When you’re selling, does a customer objection tell you the sale is over, or do you see it as an opportunity to reinforce the value of the product/service?
A common mistake to make when you are selling is to assume that an objection means the end of a sale, but objections are often a good thing!
What are they?
Objections are signs that the shopper wants to find out more about the product. If they were not interested, they would probably walk away. The key is to find out what the problem is and turn the objection into a sale.
This is one of the most important skills a sales assistant can possess. Without knowing how to turn these people into buyers, as a sales person, you are just making things harder for yourself.
How do you stop them?
The best way to prevent an objection from happening is by checking with your customer, throughout your presentation. How else will you know that the product you are trying to sell them meets their needs?
While it’s vital to give the correct information, we can sometimes say too much. Yes, it can be tempting to wow customers with your knowledge, but if you’re too detailed and full of jargon, shoppers are just as likely to reject the product because they can feel like they’re being pushed into buying. It’s about getting the right balance. Checking in with your customer will help you keep this balance.
Are you listening?
The most important thing is to listen to the customer and acknowledge the objection. Without this the customer probably wont tell you the real reason they aren’t buying. So it’s important to learn why the customer is objecting, and address those needs. This is done by asking questions. Remember that the customer is interested, so you need to find out exactly what is holding him or her back from buying.
The last thing you should do is go on the defensive, using “but” and then trying to oversell the product by listing more features.
Remember, it’s not about you or the competition, it’s about your customer!
What about price?
When you know exactly what the problem is, you can address it. Don’t always assume that it will be price!

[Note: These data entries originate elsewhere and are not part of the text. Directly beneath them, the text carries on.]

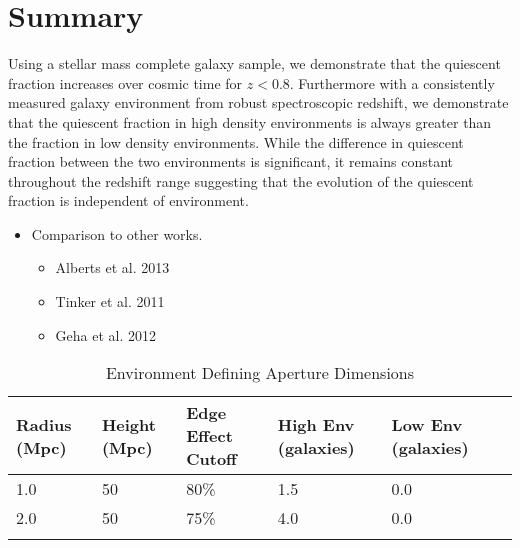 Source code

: \documentclass{emulateapj}
\begin{document}
\section{Summary} \label{sec:summary}
Using a stellar mass complete galaxy sample, we demonstrate that the quiescent fraction increases over cosmic time for $z < 0.8$. Furthermore with a consistently measured galaxy environment from robust spectroscopic redshift, we demonstrate that the quiescent fraction in high density environments is always greater than the fraction in low density environments. While the difference in quiescent fraction between the two environments is significant, it remains constant throughout the redshift range suggesting that the evolution of the quiescent fraction is independent of environment. 

\begin{itemize}
    \item Comparison to other works. 
    \begin{itemize}
        \item Alberts et al. 2013 
        \item Tinker et al. 2011
        \item Geha et al. 2012
    \end{itemize}
\end{itemize}

%
%


\appendix
\begin{table*} %
  \caption{Environment Defining Aperture Dimensions}
  \label{tab:aperture}
  \begin{center}
    \leavevmode
    \begin{tabular}{llllll} \hline \hline              
  Radius (Mpc)          &Height (Mpc)      & Edge Effect Cutoff &High Env (galaxies) &Low Env (galaxies) \\ \hline 
  1.0 &50 & 80\% & 1.5 & 0.0          \\
  2.0 &50 & 75\% & 4.0 & 0.0          \\ \hline
  \multicolumn{5}{l}{}                                             \\       
    \end{tabular}
  \end{center}
\end{table*}
\end{document}
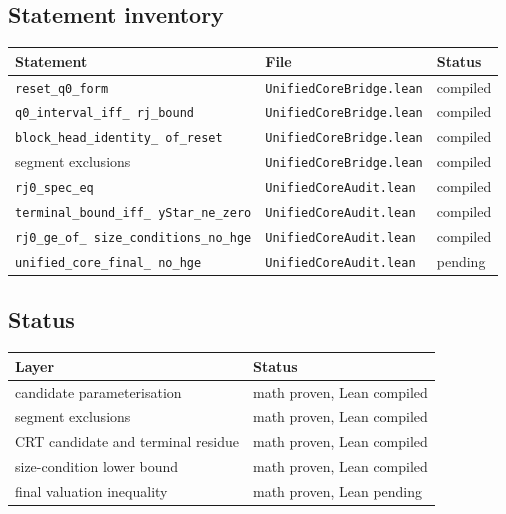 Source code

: \subsection{Statement inventory}

\begin{center}
\small
\begin{tabular}{@{}p{}p{}p{}@{}}
\toprule
Statement & File & Status \\
\midrule
\texttt{reset\_\allowbreak q0\_\allowbreak form} &
  \texttt{UnifiedCoreBridge.lean} & compiled \\
\texttt{q0\_\allowbreak interval\_\allowbreak iff\_\allowbreak
rj\_\allowbreak bound} &
  \texttt{UnifiedCoreBridge.lean} & compiled \\
\texttt{block\_\allowbreak head\_\allowbreak identity\_\allowbreak
of\_\allowbreak reset} &
  \texttt{UnifiedCoreBridge.lean} & compiled \\
segment exclusions &
  \texttt{UnifiedCoreBridge.lean} & compiled \\
\texttt{rj0\_\allowbreak spec\_\allowbreak eq} &
  \texttt{UnifiedCoreAudit.lean} & compiled \\
\texttt{terminal\_\allowbreak bound\_\allowbreak iff\_\allowbreak
yStar\_\allowbreak ne\_\allowbreak zero} &
  \texttt{UnifiedCoreAudit.lean} & compiled \\
\texttt{rj0\_\allowbreak ge\_\allowbreak of\_\allowbreak
size\_\allowbreak conditions\_\allowbreak no\_\allowbreak hge} &
  \texttt{UnifiedCoreAudit.lean} & compiled \\
\texttt{unified\_\allowbreak core\_\allowbreak final\_\allowbreak
no\_\allowbreak hge} &
  \texttt{UnifiedCoreAudit.lean} & pending \\
\bottomrule
\end{tabular}
\end{center}

\subsection{Status}

\begin{center}
\small
\begin{tabular}{@{}p{}p{}@{}}
\toprule
Layer & Status \\
\midrule
candidate parameterisation & math proven, Lean compiled \\
segment exclusions & math proven, Lean compiled \\
CRT candidate and terminal residue & math proven, Lean compiled \\
size-condition lower bound & math proven, Lean compiled \\
final valuation inequality & math proven, Lean pending \\
\bottomrule
\end{tabular}
\end{center}
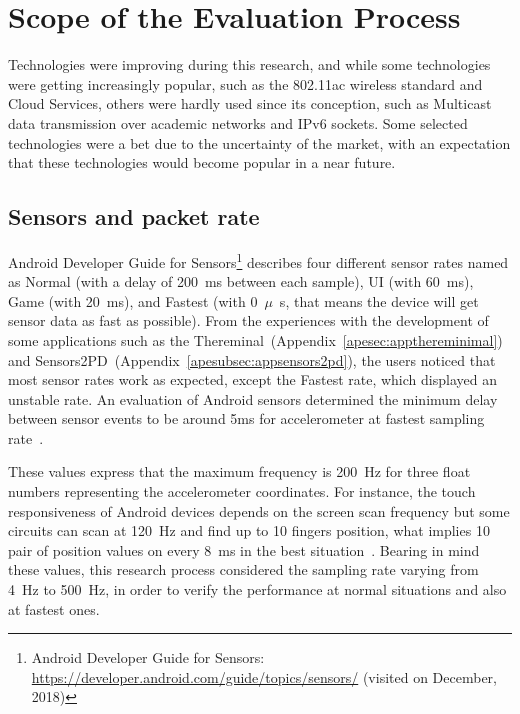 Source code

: \section{Scope of the Evaluation Process}
\label{sec:scope}

Technologies were improving during this research, and while some technologies were getting increasingly popular, such as the 802.11ac wireless standard and Cloud Services, others were hardly used since its conception, such as Multicast data transmission over academic networks and IPv6 sockets.
Some selected technologies were a bet due to the uncertainty of the market, with an expectation that these technologies would become popular in a near future.

\subsection*{Sensors and packet rate}

Android Developer Guide for Sensors\footnote{Android Developer Guide for Sensors: \url{https://developer.android.com/guide/topics/sensors/} (visited on December, 2018)} describes four different sensor rates named as Normal (with a delay of 200~ms between each sample), UI (with 60~ms), Game (with 20~ms), and Fastest (with 0~$\mu$~s, that means the device will get sensor data as fast as possible).
From the experiences with the development of some applications such as the Thereminal~(Appendix~\ref{apesec:appthereminimal}) and Sensors2PD~(Appendix~\ref{apesubsec:appsensors2pd}), the users noticed that most sensor rates work as expected, except the Fastest rate, which displayed an unstable rate.
An evaluation of Android sensors determined the minimum delay between sensor events to be around 5ms for accelerometer at fastest sampling rate~\citep{Ma2013experimental}.

These values express that the maximum frequency is 200~Hz for three float numbers representing the accelerometer coordinates.
For instance, the touch responsiveness of Android devices depends on the screen scan frequency but some circuits can scan at 120~Hz and find up to 10 fingers position, what implies 10 pair of position values on every 8~ms in the best situation~\citep{Padre2017touchresponsiveness}.
Bearing in mind these values, this research process considered the sampling rate varying from 4~Hz to 500~Hz, in order to verify the performance at normal situations and also at fastest ones.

If they ask if the price is the best you can offer, don’t feel like you should automatically give them a discount. Some people will always want to negotiate, while others may just want reassurance that it’s good value they’re getting. You need to find out whether the customer is objecting to the price because they don’t have the money or because they don’t see the value in the product, but have plenty of cash to spend.
Price is only one possible objection in a long list. For example, shoppers may want to know more about the fabric of a piece of clothing or they may need to check with a spouse before outlaying money for an expensive dress.
In every case, you need to work hard to understand your customer and to resolve their objection. If you do, you will get the positive buying signals that will mean that you can close the sale.